Segment Start: SUPPLIED DATA
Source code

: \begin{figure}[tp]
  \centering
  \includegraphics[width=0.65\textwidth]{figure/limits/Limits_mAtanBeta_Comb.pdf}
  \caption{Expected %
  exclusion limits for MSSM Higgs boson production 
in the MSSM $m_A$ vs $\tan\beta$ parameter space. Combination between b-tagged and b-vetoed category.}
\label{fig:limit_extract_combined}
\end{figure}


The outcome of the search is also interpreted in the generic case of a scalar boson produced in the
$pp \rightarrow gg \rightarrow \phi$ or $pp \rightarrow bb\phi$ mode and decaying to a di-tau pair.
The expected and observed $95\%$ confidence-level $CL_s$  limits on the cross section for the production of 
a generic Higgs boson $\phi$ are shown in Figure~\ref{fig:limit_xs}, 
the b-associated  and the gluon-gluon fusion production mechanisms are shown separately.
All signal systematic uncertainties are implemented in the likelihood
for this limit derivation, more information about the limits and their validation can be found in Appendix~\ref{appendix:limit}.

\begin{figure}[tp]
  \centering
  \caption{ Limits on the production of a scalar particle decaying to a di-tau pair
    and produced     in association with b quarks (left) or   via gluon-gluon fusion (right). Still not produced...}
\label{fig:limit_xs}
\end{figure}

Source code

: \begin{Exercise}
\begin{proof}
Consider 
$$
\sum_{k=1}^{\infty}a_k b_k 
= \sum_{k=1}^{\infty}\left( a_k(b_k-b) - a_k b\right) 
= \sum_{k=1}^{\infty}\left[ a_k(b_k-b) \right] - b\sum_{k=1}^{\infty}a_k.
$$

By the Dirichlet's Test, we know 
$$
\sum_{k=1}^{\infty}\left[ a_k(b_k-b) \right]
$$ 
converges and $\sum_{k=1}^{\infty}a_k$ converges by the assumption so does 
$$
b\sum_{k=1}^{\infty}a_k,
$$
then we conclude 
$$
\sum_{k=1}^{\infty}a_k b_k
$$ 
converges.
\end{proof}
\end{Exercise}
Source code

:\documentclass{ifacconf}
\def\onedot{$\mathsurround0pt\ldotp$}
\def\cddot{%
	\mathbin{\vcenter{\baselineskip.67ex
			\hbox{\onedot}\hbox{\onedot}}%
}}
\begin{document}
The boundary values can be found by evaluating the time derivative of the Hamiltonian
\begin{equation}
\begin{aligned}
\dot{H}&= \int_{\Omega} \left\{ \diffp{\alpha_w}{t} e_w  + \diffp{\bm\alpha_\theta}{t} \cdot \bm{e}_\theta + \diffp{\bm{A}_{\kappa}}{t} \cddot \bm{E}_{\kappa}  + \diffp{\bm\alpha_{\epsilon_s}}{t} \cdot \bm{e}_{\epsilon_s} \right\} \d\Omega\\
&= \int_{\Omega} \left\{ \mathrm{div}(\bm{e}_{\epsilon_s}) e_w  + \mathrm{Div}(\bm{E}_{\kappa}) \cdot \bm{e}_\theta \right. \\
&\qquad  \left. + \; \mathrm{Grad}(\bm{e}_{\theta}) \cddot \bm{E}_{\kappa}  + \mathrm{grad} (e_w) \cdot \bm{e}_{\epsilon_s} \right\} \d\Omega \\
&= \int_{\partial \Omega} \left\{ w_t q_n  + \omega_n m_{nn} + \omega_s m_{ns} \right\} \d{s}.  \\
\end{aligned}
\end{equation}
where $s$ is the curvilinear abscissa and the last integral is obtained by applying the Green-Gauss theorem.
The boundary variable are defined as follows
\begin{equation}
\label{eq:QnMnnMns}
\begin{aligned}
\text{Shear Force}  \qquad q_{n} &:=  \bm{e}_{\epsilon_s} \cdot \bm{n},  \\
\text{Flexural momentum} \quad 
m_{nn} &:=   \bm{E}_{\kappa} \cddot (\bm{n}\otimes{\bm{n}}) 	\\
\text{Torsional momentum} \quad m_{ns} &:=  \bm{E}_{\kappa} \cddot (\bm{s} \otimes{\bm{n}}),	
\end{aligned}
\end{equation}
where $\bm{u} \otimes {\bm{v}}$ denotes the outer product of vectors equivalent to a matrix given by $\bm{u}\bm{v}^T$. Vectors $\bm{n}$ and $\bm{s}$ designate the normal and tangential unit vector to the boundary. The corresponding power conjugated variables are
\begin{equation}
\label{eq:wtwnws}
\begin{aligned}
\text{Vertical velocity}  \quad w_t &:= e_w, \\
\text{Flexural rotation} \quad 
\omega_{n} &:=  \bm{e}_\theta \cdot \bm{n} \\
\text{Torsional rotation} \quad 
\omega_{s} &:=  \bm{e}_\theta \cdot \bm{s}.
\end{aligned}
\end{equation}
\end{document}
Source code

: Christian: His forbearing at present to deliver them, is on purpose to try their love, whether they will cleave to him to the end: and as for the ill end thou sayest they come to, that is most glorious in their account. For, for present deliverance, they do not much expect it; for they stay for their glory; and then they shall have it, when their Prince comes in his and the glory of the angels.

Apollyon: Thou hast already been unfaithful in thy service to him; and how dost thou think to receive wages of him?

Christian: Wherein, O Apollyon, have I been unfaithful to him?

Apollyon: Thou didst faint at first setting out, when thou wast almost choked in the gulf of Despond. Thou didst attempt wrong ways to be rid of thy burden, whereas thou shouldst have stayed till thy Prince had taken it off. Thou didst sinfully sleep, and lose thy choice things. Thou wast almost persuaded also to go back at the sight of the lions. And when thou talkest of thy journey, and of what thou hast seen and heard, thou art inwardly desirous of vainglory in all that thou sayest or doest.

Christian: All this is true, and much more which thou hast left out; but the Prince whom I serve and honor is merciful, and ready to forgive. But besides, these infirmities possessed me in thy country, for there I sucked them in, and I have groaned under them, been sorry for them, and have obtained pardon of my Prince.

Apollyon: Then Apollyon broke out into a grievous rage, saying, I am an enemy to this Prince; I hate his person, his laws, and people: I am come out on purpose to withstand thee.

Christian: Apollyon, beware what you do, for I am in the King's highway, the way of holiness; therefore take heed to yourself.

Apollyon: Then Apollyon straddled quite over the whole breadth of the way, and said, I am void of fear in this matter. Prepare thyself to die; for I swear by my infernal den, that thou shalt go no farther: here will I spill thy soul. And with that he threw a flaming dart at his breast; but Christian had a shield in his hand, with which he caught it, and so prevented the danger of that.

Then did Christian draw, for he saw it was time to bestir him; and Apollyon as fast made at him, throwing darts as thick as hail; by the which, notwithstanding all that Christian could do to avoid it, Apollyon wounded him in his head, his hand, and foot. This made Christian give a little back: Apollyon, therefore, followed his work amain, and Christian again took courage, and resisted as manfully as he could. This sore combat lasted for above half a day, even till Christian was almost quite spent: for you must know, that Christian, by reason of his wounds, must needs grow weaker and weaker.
Segment End: SUPPLIED DATA
All of the data above needs to be set down again exactly. Include every line.

**EXPECTED ANSWER:**
Source code

: \begin{figure}[tp]
  \centering
  \includegraphics[width=0.65\textwidth]{figure/limits/Limits_mAtanBeta_Comb.pdf}
  \caption{Expected %
  exclusion limits for MSSM Higgs boson production 
in the MSSM $m_A$ vs $\tan\beta$ parameter space. Combination between b-tagged and b-vetoed category.}
\label{fig:limit_extract_combined}
\end{figure}


The outcome of the search is also interpreted in the generic case of a scalar boson produced in the
$pp \rightarrow gg \rightarrow \phi$ or $pp \rightarrow bb\phi$ mode and decaying to a di-tau pair.
The expected and observed $95\%$ confidence-level $CL_s$  limits on the cross section for the production of 
a generic Higgs boson $\phi$ are shown in Figure~\ref{fig:limit_xs}, 
the b-associated  and the gluon-gluon fusion production mechanisms are shown separately.
All signal systematic uncertainties are implemented in the likelihood
for this limit derivation, more information about the limits and their validation can be found in Appendix~\ref{appendix:limit}.

\begin{figure}[tp]
  \centering
  \caption{ Limits on the production of a scalar particle decaying to a di-tau pair
    and produced     in association with b quarks (left) or   via gluon-gluon fusion (right). Still not produced...}
\label{fig:limit_xs}
\end{figure}

Source code

: \begin{Exercise}
\begin{proof}
Consider 
$$
\sum_{k=1}^{\infty}a_k b_k 
= \sum_{k=1}^{\infty}\left( a_k(b_k-b) - a_k b\right) 
= \sum_{k=1}^{\infty}\left[ a_k(b_k-b) \right] - b\sum_{k=1}^{\infty}a_k.
$$

By the Dirichlet's Test, we know 
$$
\sum_{k=1}^{\infty}\left[ a_k(b_k-b) \right]
$$ 
converges and $\sum_{k=1}^{\infty}a_k$ converges by the assumption so does 
$$
b\sum_{k=1}^{\infty}a_k,
$$
then we conclude 
$$
\sum_{k=1}^{\infty}a_k b_k
$$ 
converges.
\end{proof}
\end{Exercise}
Source code

:\documentclass{ifacconf}
\def\onedot{$\mathsurround0pt\ldotp$}
\def\cddot{%
	\mathbin{\vcenter{\baselineskip.67ex
			\hbox{\onedot}\hbox{\onedot}}%
}}
\begin{document}
The boundary values can be found by evaluating the time derivative of the Hamiltonian
\begin{equation}
\begin{aligned}
\dot{H}&= \int_{\Omega} \left\{ \diffp{\alpha_w}{t} e_w  + \diffp{\bm\alpha_\theta}{t} \cdot \bm{e}_\theta + \diffp{\bm{A}_{\kappa}}{t} \cddot \bm{E}_{\kappa}  + \diffp{\bm\alpha_{\epsilon_s}}{t} \cdot \bm{e}_{\epsilon_s} \right\} \d\Omega\\
&= \int_{\Omega} \left\{ \mathrm{div}(\bm{e}_{\epsilon_s}) e_w  + \mathrm{Div}(\bm{E}_{\kappa}) \cdot \bm{e}_\theta \right. \\
&\qquad  \left. + \; \mathrm{Grad}(\bm{e}_{\theta}) \cddot \bm{E}_{\kappa}  + \mathrm{grad} (e_w) \cdot \bm{e}_{\epsilon_s} \right\} \d\Omega \\
&= \int_{\partial \Omega} \left\{ w_t q_n  + \omega_n m_{nn} + \omega_s m_{ns} \right\} \d{s}.  \\
\end{aligned}
\end{equation}
where $s$ is the curvilinear abscissa and the last integral is obtained by applying the Green-Gauss theorem.
The boundary variable are defined as follows
\begin{equation}
\label{eq:QnMnnMns}
\begin{aligned}
\text{Shear Force}  \qquad q_{n} &:=  \bm{e}_{\epsilon_s} \cdot \bm{n},  \\
\text{Flexural momentum} \quad 
m_{nn} &:=   \bm{E}_{\kappa} \cddot (\bm{n}\otimes{\bm{n}}) 	\\
\text{Torsional momentum} \quad m_{ns} &:=  \bm{E}_{\kappa} \cddot (\bm{s} \otimes{\bm{n}}),	
\end{aligned}
\end{equation}
where $\bm{u} \otimes {\bm{v}}$ denotes the outer product of vectors equivalent to a matrix given by $\bm{u}\bm{v}^T$. Vectors $\bm{n}$ and $\bm{s}$ designate the normal and tangential unit vector to the boundary. The corresponding power conjugated variables are
\begin{equation}
\label{eq:wtwnws}
\begin{aligned}
\text{Vertical velocity}  \quad w_t &:= e_w, \\
\text{Flexural rotation} \quad 
\omega_{n} &:=  \bm{e}_\theta \cdot \bm{n} \\
\text{Torsional rotation} \quad 
\omega_{s} &:=  \bm{e}_\theta \cdot \bm{s}.
\end{aligned}
\end{equation}
\end{document}
Source code

: Christian: His forbearing at present to deliver them, is on purpose to try their love, whether they will cleave to him to the end: and as for the ill end thou sayest they come to, that is most glorious in their account. For, for present deliverance, they do not much expect it; for they stay for their glory; and then they shall have it, when their Prince comes in his and the glory of the angels.

Apollyon: Thou hast already been unfaithful in thy service to him; and how dost thou think to receive wages of him?

Christian: Wherein, O Apollyon, have I been unfaithful to him?

Apollyon: Thou didst faint at first setting out, when thou wast almost choked in the gulf of Despond. Thou didst attempt wrong ways to be rid of thy burden, whereas thou shouldst have stayed till thy Prince had taken it off. Thou didst sinfully sleep, and lose thy choice things. Thou wast almost persuaded also to go back at the sight of the lions. And when thou talkest of thy journey, and of what thou hast seen and heard, thou art inwardly desirous of vainglory in all that thou sayest or doest.

Christian: All this is true, and much more which thou hast left out; but the Prince whom I serve and honor is merciful, and ready to forgive. But besides, these infirmities possessed me in thy country, for there I sucked them in, and I have groaned under them, been sorry for them, and have obtained pardon of my Prince.

Apollyon: Then Apollyon broke out into a grievous rage, saying, I am an enemy to this Prince; I hate his person, his laws, and people: I am come out on purpose to withstand thee.

Christian: Apollyon, beware what you do, for I am in the King's highway, the way of holiness; therefore take heed to yourself.

Apollyon: Then Apollyon straddled quite over the whole breadth of the way, and said, I am void of fear in this matter. Prepare thyself to die; for I swear by my infernal den, that thou shalt go no farther: here will I spill thy soul. And with that he threw a flaming dart at his breast; but Christian had a shield in his hand, with which he caught it, and so prevented the danger of that.

Then did Christian draw, for he saw it was time to bestir him; and Apollyon as fast made at him, throwing darts as thick as hail; by the which, notwithstanding all that Christian could do to avoid it, Apollyon wounded him in his head, his hand, and foot. This made Christian give a little back: Apollyon, therefore, followed his work amain, and Christian again took courage, and resisted as manfully as he could. This sore combat lasted for above half a day, even till Christian was almost quite spent: for you must know, that Christian, by reason of his wounds, must needs grow weaker and weaker.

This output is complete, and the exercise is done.